Transcribe the entries that follow exactly as they appear, minus pictures.

________________

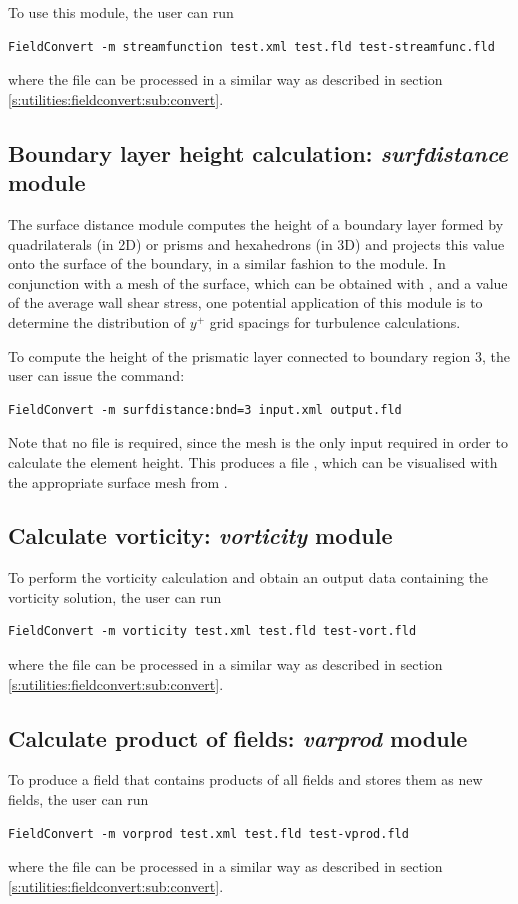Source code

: To use this module, the user can run
\begin{lstlisting}[style=BashInputStyle]
FieldConvert -m streamfunction test.xml test.fld test-streamfunc.fld
\end{lstlisting}
where the file  can be processed in a similar
way as described in section \ref{s:utilities:fieldconvert:sub:convert}.

%
%
%
\subsection{Boundary layer height calculation: \textit{surfdistance} module}

The surface distance module computes the height of a boundary layer formed by
quadrilaterals (in 2D) or prisms and hexahedrons (in 3D)
and projects this value onto the surface of the boundary, in a similar fashion
to the  module. In conjunction with a mesh of the surface, which
can be obtained with , and a value of the average wall shear
stress, one potential application of this module is to determine the
distribution of $y^+$ grid spacings for turbulence calculations.

To compute the height of the prismatic layer connected to boundary region 3, the
user can issue the command:
\begin{lstlisting}[style=BashInputStyle]
FieldConvert -m surfdistance:bnd=3 input.xml output.fld
\end{lstlisting}
Note that no  file is required, since the mesh is the only input
required in order to calculate the element height. This produces a file
, which can be visualised with the appropriate surface
mesh from .

%
%
%
\subsection{Calculate vorticity: \textit{vorticity} module}
To perform the vorticity calculation and obtain an output
data containing the vorticity solution, the user can run
\begin{lstlisting}[style=BashInputStyle]
FieldConvert -m vorticity test.xml test.fld test-vort.fld
\end{lstlisting}
where the file  can be processed in a similar
way as described in section \ref{s:utilities:fieldconvert:sub:convert}.
%
%
%

%
%
%
\subsection{Calculate product of fields: \textit{varprod} module}
To produce a field that contains products of all fields
and stores them as new fields, the user can run
\begin{lstlisting}[style=BashInputStyle]
FieldConvert -m vorprod test.xml test.fld test-vprod.fld
\end{lstlisting}
where the file  can be processed in a similar
way as described in section \ref{s:utilities:fieldconvert:sub:convert}.
%
%
%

________________

◆ Task answer:
Source code

: To use this module, the user can run
\begin{lstlisting}[style=BashInputStyle]
FieldConvert -m streamfunction test.xml test.fld test-streamfunc.fld
\end{lstlisting}
where the file  can be processed in a similar
way as described in section \ref{s:utilities:fieldconvert:sub:convert}.

%
%
%
\subsection{Boundary layer height calculation: \textit{surfdistance} module}

The surface distance module computes the height of a boundary layer formed by
quadrilaterals (in 2D) or prisms and hexahedrons (in 3D)
and projects this value onto the surface of the boundary, in a similar fashion
to the  module. In conjunction with a mesh of the surface, which
can be obtained with , and a value of the average wall shear
stress, one potential application of this module is to determine the
distribution of $y^+$ grid spacings for turbulence calculations.

To compute the height of the prismatic layer connected to boundary region 3, the
user can issue the command:
\begin{lstlisting}[style=BashInputStyle]
FieldConvert -m surfdistance:bnd=3 input.xml output.fld
\end{lstlisting}
Note that no  file is required, since the mesh is the only input
required in order to calculate the element height. This produces a file
, which can be visualised with the appropriate surface
mesh from .

%
%
%
\subsection{Calculate vorticity: \textit{vorticity} module}
To perform the vorticity calculation and obtain an output
data containing the vorticity solution, the user can run
\begin{lstlisting}[style=BashInputStyle]
FieldConvert -m vorticity test.xml test.fld test-vort.fld
\end{lstlisting}
where the file  can be processed in a similar
way as described in section \ref{s:utilities:fieldconvert:sub:convert}.
%
%
%

%
%
%
\subsection{Calculate product of fields: \textit{varprod} module}
To produce a field that contains products of all fields
and stores them as new fields, the user can run
\begin{lstlisting}[style=BashInputStyle]
FieldConvert -m vorprod test.xml test.fld test-vprod.fld
\end{lstlisting}
where the file  can be processed in a similar
way as described in section \ref{s:utilities:fieldconvert:sub:convert}.
%
%
%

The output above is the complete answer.